주로 탐색적 데이터 분석, 데이터 전처리, 머신러닝/딥러닝 모델링, 모델 성능평가를 보는 과목입니다.
- AICE ASSOCIATE
14문항 / 90분
온라인 시험
80점 이상 합격
시험비 : 80,000원
자격 유효 기간 : 3년
- 중요 팁 5가지!
1. lebel, 원핫인코딩, train_test_split 꼭 나온다!
2. 문제에 옵션을 그대로 반영한다!
3. 매번 다른 모델이 나온다!
4. process는 똑같다!
5. 딥러닝 2문제가 나오는데, 모델링이 배점이 더 높다!
별칭으로 불러오기
import numpy as np
import pandas as pd
import matplotlib.pyplot as plt
import seaborn as sns
import sklearn as sk
로딩
df = pd.read_csv('voc_data.csv')
데이터프레임 앞부분, 뒷부분 불러오기
df.head(5), df.tail(5)
데이터프레임 정보
df.info() # 컬럼 정보
df.dtypes # 컬럼들 데이터타입
df.columns # 컬럼 확인
인덱스, 컬럼, 값
df.index
df.columns, list(df)
df.values, df.value_counts()
df.shape
통계치, null값 갯수 확인, 건수 확인
df.describe()
df.isnull().sum()
df['voc_trt_perd_itg_cd'].value_counts()
데이터 파일 합치기
df = pd.merge(df_a, df_b, how='inner', on='RID')
_가 차지하는 비율이 50% 넘는것을 확인하고 삭제
column_list = [column for column in df1.columns if (df1[column] == '_').mean() > 0.5]
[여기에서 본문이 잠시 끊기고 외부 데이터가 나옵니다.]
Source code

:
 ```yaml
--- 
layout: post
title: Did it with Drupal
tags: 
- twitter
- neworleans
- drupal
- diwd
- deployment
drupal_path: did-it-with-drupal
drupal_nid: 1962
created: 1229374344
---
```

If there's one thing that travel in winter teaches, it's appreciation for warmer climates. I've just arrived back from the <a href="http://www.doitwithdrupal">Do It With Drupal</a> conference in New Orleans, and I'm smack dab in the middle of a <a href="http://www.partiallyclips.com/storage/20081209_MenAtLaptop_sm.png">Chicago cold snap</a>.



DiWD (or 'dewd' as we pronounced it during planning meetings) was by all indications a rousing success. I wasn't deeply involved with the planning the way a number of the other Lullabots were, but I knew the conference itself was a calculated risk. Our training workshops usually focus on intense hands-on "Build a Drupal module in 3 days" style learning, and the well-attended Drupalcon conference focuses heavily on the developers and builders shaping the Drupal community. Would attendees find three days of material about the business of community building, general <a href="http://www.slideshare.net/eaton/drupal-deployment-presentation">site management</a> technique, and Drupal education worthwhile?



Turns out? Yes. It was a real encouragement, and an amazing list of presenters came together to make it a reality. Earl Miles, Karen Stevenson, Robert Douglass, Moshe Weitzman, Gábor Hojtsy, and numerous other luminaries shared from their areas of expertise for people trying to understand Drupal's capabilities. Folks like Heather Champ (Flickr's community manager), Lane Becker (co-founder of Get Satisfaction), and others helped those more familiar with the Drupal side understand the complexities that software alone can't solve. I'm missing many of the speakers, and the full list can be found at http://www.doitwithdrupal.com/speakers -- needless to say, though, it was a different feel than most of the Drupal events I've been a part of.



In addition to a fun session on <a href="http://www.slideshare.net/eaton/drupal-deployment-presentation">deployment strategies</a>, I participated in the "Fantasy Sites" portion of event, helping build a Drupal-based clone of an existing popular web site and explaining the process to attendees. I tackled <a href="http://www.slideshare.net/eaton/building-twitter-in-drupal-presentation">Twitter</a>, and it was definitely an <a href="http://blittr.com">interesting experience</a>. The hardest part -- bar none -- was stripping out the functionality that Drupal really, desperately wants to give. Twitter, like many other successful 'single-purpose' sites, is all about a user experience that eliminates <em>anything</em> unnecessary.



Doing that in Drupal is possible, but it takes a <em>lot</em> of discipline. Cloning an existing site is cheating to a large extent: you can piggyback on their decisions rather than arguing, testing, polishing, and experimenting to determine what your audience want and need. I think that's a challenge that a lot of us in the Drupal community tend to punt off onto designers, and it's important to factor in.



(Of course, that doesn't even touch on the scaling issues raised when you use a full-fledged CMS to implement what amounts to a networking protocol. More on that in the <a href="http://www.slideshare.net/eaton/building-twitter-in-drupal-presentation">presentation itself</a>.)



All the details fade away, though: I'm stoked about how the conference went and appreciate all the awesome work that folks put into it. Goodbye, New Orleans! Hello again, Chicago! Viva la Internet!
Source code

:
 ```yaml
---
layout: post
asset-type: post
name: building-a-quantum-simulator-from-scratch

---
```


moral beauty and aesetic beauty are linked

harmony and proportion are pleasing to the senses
df1.drop(columns=column_list, inplace=True)
_이 몇개 있는지 확인
count = (df1['cust_clas_itg_cd'] == "_").sum()
count
_값을 Null값으로 변경하고 저장, 값 바꾸기
df2 = df1.replace('_', np.nan)
df3['Churn'] = df2['Churn'].replace({'Yes': 1, 'No': 0})
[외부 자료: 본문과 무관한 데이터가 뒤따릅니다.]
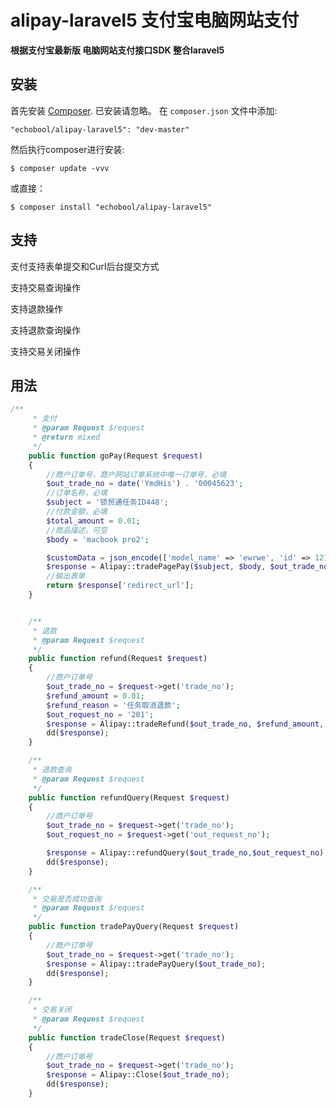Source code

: # alipay-laravel5 支付宝电脑网站支付
**根据支付宝最新版 电脑网站支付接口SDK 整合laravel5**


## 安装

首先安装 [Composer](http://getcomposer.org/). 已安装请忽略。
在 `composer.json` 文件中添加:

    "echobool/alipay-laravel5": "dev-master"

然后执行composer进行安装:

    $ composer update -vvv
或直接：

    $ composer install "echobool/alipay-laravel5"


## 支持
支付支持表单提交和Curl后台提交方式

支持交易查询操作

支持退款操作

支持退款查询操作

支持交易关闭操作

## 用法


```php
/**
     * 支付
     * @param Request $request
     * @return mixed
     */
    public function goPay(Request $request)
    {
        //商户订单号，商户网站订单系统中唯一订单号，必填
        $out_trade_no = date('YmdHis') . '00045623';
        //订单名称，必填
        $subject = '锁贸通任务ID448';
        //付款金额，必填
        $total_amount = 0.01;
        //商品描述，可空
        $body = 'macbook pro2';

        $customData = json_encode(['model_name' => 'ewrwe', 'id' => 121]);//自定义参数
        $response = Alipay::tradePagePay($subject, $body, $out_trade_no, $total_amount, $customData);
        //输出表单
        return $response['redirect_url'];
    }


    /**
     * 退款
     * @param Request $request
     */
    public function refund(Request $request)
    {
        //商户订单号
        $out_trade_no = $request->get('trade_no');
        $refund_amount = 0.01;
        $refund_reason = '任务取消退款';
        $out_request_no = '201';
        $response = Alipay::tradeRefund($out_trade_no, $refund_amount, $refund_reason, $out_request_no);
        dd($response);
    }

    /**
     * 退款查询
     * @param Request $request
     */
    public function refundQuery(Request $request)
    {
        //商户订单号
        $out_trade_no = $request->get('trade_no');
        $out_request_no = $request->get('out_request_no');

        $response = Alipay::refundQuery($out_trade_no,$out_request_no);
        dd($response);
    }

    /**
     * 交易是否成功查询
     * @param Request $request
     */
    public function tradePayQuery(Request $request)
    {
        //商户订单号
        $out_trade_no = $request->get('trade_no');
        $response = Alipay::tradePayQuery($out_trade_no);
        dd($response);
    }

    /**
     * 交易关闭
     * @param Request $request
     */
    public function tradeClose(Request $request)
    {
        //商户订单号
        $out_trade_no = $request->get('trade_no');
        $response = Alipay::Close($out_trade_no);
        dd($response);
    }
```



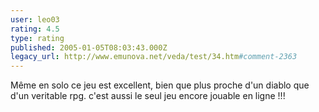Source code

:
 ```yaml
---
user: leo03
rating: 4.5
type: rating
published: 2005-01-05T08:03:43.000Z
legacy_url: http://www.emunova.net/veda/test/34.htm#comment-2363
---
```

Même en solo ce jeu est excellent, bien que plus proche d'un diablo que d'un veritable rpg. c'est aussi le seul jeu encore jouable en ligne !!!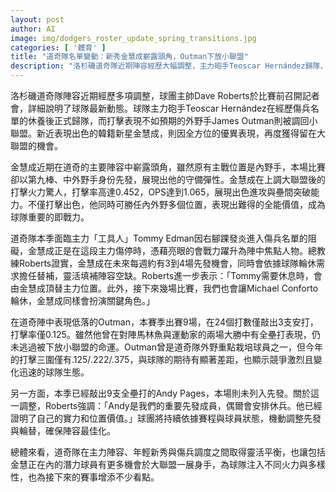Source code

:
 ```yaml
---
layout: post
author: AI
image: img/dodgers_roster_update_spring_transitions.jpg
categories: [ '體育' ]
title: "道奇隊名單變動：新秀金慧成嶄露頭角，Outman下放小聯盟"
description: "洛杉磯道奇隊近期陣容經歷大幅調整，主力砲手Teoscar Hernández歸隊、外野手James Outman因表現不佳下放小聯盟，新星金慧成則以全能表現穩占一軍席次。總教練Roberts說明，金慧成將依球隊需求靈活出賽，並在主力工具人Edman傷停期間扮演關鍵角色。球隊持續機動調整先發陣容，為比賽注入新火力與多樣性。"
---
```

洛杉磯道奇隊陣容近期經歷多項調整，球團主帥Dave Roberts於比賽前召開記者會，詳細說明了球隊最新動態。球隊主力砲手Teoscar Hernández在經歷傷兵名單的休養後正式歸隊，而打擊表現不如預期的外野手James Outman則被調回小聯盟。新近表現出色的韓籍新星金慧成，則因全方位的優異表現，再度獲得留在大聯盟的機會。

金慧成近期在道奇的主要陣容中嶄露頭角，雖然原有主戰位置是內野手，本場比賽卻以第九棒、中外野手身份先發，展現出他的守備彈性。金慧成在上調大聯盟後的打擊火力驚人，打擊率高達0.452，OPS達到1.065，展現出色進攻與壘間突破能力。不僅打擊出色，他同時可勝任內外野多個位置，表現出難得的全能價值，成為球隊重要的即戰力。

道奇隊本季面臨主力「工具人」Tommy Edman因右腳踝發炎進入傷兵名單的阻礙，金慧成正是在這段主力傷停時，憑藉亮眼的會戰力躍升為陣中焦點人物。總教練Roberts證實，金慧成在未來每週約有3到4場先發機會，同時會依據球隊輪休需求擔任替補，靈活填補陣容空缺。Roberts進一步表示：「Tommy需要休息時，會由金慧成頂替主力位置。此外，接下來幾場比賽，我們也會讓Michael Conforto輪休，金慧成同樣會扮演關鍵角色。」

在道奇陣中表現低落的Outman，本賽季出賽9場，在24個打數僅敲出3支安打，打擊率僅0.125。雖然他曾在對陣馬林魚與運動家的兩場大勝中有全壘打表現，仍未逃過被下放小聯盟的命運。Outman曾是道奇隊外野重點栽培球員之一，但今年的打擊三圍僅有.125/.222/.375，與球隊的期待有顯著差距，也顯示競爭激烈且變化迅速的球隊生態。

另一方面，本季已經敲出9支全壘打的Andy Pages，本場則未列入先發。關於這一調整，Roberts強調：「Andy是我們的重要先發成員，偶爾會安排休兵。他已經證明了自己的實力和位置價值。」球團將持續依據賽程與球員狀態，機動調整先發與輪替，確保陣容最佳化。

總體來看，道奇隊在主力陣容、年輕新秀與傷兵調度之間取得靈活平衡，也讓包括金慧正在內的潛力球員有更多機會於大聯盟一展身手，為球隊注入不同火力與多樣性，也為接下來的賽事增添不少看點。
df3['Churn'] = df2['Churn'].replace(['Yes','No'],[1,0])
df3['Churn'] = df2['Churn'].map({'Yes': 1, 'No': 0})
df3['Churn'] = np.where(df2['Churn'] == 'Yes', 1, 0)
최빈값으로 null값 채우기
mode = df[''].value_counts(dropna=True).idxmax()
mode = df[''].mode()[0]
df2 = df.copy()
df2[''] = df2[''].fillna(mode)
중앙값으로 null값 채우기
df[''] = pd.to_numeric(df3[''], errors='coerce')
median_value = df[''].median()
df2 = df.copy()
df2[''] = df2[''].fillna(median_value).astype(int)
컬럼 삭제
df.drop([''], axis = 1, inplace=True)
타입 바꾸기
df1['TotalCharges'] = df1['TotalCharges'].astype('float')
object 타입의 열만 가져오기
object_cols = [column for column in df4.columns if df4[column].dtype == 'object']
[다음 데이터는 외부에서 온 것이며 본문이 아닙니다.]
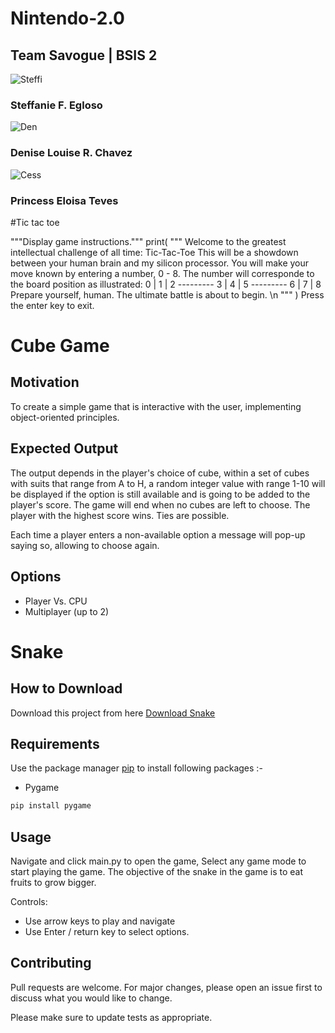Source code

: # Nintendo-2.0
<html>
<article>
<h2> Team Savogue | BSIS 2 </h2>

![Steffi](https://media.discordapp.net/attachments/967052131045634088/1067872378236981401/stef.png?width=400&height=400) <h3> Steffanie F. Egloso </h3>
![Den](https://media.discordapp.net/attachments/967052131045634088/1067872334112903279/denise.png?width=400&height=400) <h3> Denise Louise R. Chavez </h3>
![Cess](https://media.discordapp.net/attachments/967052131045634088/1067872354971177000/princess.png?width=400&height=400) <h3> Princess Eloisa Teves </h3>



</article>
</html>
#Tic tac toe

 """Display game instructions."""
    print(
    """
    Welcome to the greatest intellectual challenge of all time: Tic-Tac-Toe
    This will be a showdown between your human brain and my silicon processor.
    You will make your move known by entering a number, 0 - 8. The number
    will corresponde to the board position as illustrated:
                      0 | 1 | 2
                      ---------
                      3 | 4 | 5
                      ---------
                      6 | 7 | 8
    Prepare yourself, human. The ultimate battle is about to begin. \n
    """
    )
    Press the enter key to exit.

#  Cube Game 
<html>
<article>
<h2> Motivation </h2>
<p> 
To create a simple game that is interactive with the user, implementing object-oriented principles.
</p>
<h2> Expected Output </h2>
<p>
The output depends in the player's choice of cube, within a set of cubes with suits that range from A to H,
a random integer value with range 1-10 will be displayed if the option is still available and is going to be added to the player's score.
The game will end when no cubes are left to choose. The player with the highest score wins. Ties are possible. <div>
Each time a player enters a non-available option a message will pop-up saying so, allowing to choose again. 
</p>
<h2> Options </h2>
<ul>
    <li> Player Vs. CPU </li>
    <li> Multiplayer (up to 2) </li>
</ul>
</article>
</html>


# Snake

## How to Download

Download this project from here [Download Snake](https://downgit.github.io/#/home?url=https://github.com/pyGuru123/Python-Games/tree/master/Snake)

## Requirements

Use the package manager [pip](https://pip.pypa.io/en/stable/) to install following packages :-
* Pygame

```bash
pip install pygame
```

## Usage

Navigate and click main.py to open the game, Select any game mode to start playing the game. The objective of the snake in the game is to eat fruits to grow bigger.

Controls:
* Use arrow keys to play and navigate
* Use Enter / return key to select options.

## Contributing

Pull requests are welcome. For major changes, please open an issue first to discuss what you would like to change.

Please make sure to update tests as appropriate.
object_cols = df4.select_dtypes(include='object').columns.tolist()
정확도 출력
from sklearn.metrics import accuracy_score
y_test_pred = model.predict(x_test_scaled)
y_test_pred = np.argmax(y_test_pred, axis=1)
accuracy_score(y_test, y_test_pred)
원핫인코딩
object_cols = [column for column in df4.columns if df4[column].dtype == 'object']
df5 = pd.get_dummies(df4, columns=object_cols, drop_first=True, dtype=int)
데이터 나누기
from sklearn.model_selection import train_test_split
target = 'Churn'
X = df5.drop(columns=target)
y = df5.loc[:,target]
X_train, X_valid, y_train, y_valid = train_test_split(X,y, test_size=0.2, stratify=y, random_state=42)
정규화
from sklearn.preprocessing import StandardScaler
scaler = StandardScaler()
x_train_scaled = scaler.fit_transform(x_train)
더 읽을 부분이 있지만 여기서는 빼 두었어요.